なぜこうなっているの? 古地図から地域の価値を再発見

不思議な風景に隠された歴史
街の風景を見て、「なぜこうなっているの?」と不思議に思ったことはありませんか。例えば、くねくねと湾曲した特徴的な道は、実は、そこにかつて川が流れていたことが古地図からわかります。広島のとある地域では、住宅の基礎部分に古い石積みが残されていました。住宅前の道路が緩やかにカーブしていることに着目し、古い地図と見比べると、その石積みはかつての護岸だったことがわかりました。このように、古い地図と現在の風景を重ね合わせることで、普段は気づかない地域の歴史や特徴が見えてきます。
「地域」を知るには
地域について調べる研究で重要になるのが、「テリトーリオ」という考え方です。イタリア語で、単に「地域」を意味するのではなく、自然環境の上に人々の暮らしや歴史、産業、食文化、共同体の記憶が積み重なって形成された空間を指します。

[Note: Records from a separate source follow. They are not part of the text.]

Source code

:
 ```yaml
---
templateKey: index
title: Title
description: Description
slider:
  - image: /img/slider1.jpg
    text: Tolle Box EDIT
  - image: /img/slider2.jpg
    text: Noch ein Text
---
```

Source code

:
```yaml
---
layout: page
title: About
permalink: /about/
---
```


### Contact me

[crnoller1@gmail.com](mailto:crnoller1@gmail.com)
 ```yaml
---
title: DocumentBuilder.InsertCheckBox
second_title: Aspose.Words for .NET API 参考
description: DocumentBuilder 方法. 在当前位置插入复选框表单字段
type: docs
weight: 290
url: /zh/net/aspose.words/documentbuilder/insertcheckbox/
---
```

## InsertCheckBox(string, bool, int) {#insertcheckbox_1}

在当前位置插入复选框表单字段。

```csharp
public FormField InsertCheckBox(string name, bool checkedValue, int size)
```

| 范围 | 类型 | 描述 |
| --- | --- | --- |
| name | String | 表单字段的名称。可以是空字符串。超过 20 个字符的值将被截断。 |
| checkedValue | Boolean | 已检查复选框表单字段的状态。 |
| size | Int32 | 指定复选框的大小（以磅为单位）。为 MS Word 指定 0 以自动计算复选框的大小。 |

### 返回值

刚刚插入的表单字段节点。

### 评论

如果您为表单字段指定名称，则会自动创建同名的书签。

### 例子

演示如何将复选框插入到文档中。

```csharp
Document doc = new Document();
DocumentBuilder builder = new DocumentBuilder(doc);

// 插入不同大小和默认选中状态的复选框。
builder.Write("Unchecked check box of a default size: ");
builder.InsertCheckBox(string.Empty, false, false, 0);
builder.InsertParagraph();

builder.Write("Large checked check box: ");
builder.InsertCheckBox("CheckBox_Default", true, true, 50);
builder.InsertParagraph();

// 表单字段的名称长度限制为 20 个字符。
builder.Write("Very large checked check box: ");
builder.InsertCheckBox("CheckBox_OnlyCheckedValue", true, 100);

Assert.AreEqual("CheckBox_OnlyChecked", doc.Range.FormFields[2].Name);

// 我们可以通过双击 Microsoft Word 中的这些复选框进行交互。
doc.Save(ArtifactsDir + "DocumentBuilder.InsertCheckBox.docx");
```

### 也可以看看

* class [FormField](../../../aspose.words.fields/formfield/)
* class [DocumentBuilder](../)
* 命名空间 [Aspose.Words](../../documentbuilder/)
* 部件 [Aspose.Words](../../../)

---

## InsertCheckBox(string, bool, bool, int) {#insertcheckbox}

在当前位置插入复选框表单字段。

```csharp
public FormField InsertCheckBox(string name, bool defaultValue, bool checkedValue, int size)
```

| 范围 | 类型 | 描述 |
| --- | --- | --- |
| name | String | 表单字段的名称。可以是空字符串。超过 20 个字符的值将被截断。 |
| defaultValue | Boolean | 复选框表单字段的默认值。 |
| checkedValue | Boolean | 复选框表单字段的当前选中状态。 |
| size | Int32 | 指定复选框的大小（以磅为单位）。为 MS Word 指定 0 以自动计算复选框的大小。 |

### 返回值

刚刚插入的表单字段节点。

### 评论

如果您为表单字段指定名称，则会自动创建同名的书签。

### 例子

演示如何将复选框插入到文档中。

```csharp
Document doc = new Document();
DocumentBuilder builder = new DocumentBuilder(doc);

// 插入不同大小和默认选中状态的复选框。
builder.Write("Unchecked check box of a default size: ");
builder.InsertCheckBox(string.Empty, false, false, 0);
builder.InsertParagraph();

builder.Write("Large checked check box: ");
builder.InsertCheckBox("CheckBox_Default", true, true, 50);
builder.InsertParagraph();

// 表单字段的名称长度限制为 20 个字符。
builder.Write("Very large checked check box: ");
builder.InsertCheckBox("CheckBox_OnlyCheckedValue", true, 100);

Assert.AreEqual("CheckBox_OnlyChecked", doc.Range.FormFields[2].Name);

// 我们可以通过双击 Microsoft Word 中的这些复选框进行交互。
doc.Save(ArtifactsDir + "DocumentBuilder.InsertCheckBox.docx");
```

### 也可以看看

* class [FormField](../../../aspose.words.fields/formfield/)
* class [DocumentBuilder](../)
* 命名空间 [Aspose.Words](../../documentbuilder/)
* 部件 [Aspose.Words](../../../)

例えば、イタリアの水上都市ヴェネツィアは、都市だけで成立しているのではありません。背後に広がる川や農地、港町との関係によって街の暮らしは支えられてきました。つまり、街を単独で見るのではなく、周辺地域との関係性を含めて理解することが重要なのです。それをひも解くため、古地図や文献を分析し、実際に現地を歩いて調査しながら、その土地がどのように形成されたのかを探ります。人々の生活や文化まで考えることで、地域の特徴は見えてきます。
未来につながる価値を見つける
こうした研究は、地域の魅力を再発見し、未来へつなぐことにも役立ちます。住民が地域の歴史や文化を知ることで、「何もない普通の街」だと思っていた場所も、その土地ならではの特徴があることに気づきます。地域の価値を住民自身が理解することで、観光やまちづくり、地域活性化の取り組みにつながっていきます。地域に残る風景を読み解き、未来へ生かすことは、持続可能な社会づくりにつながっているのです。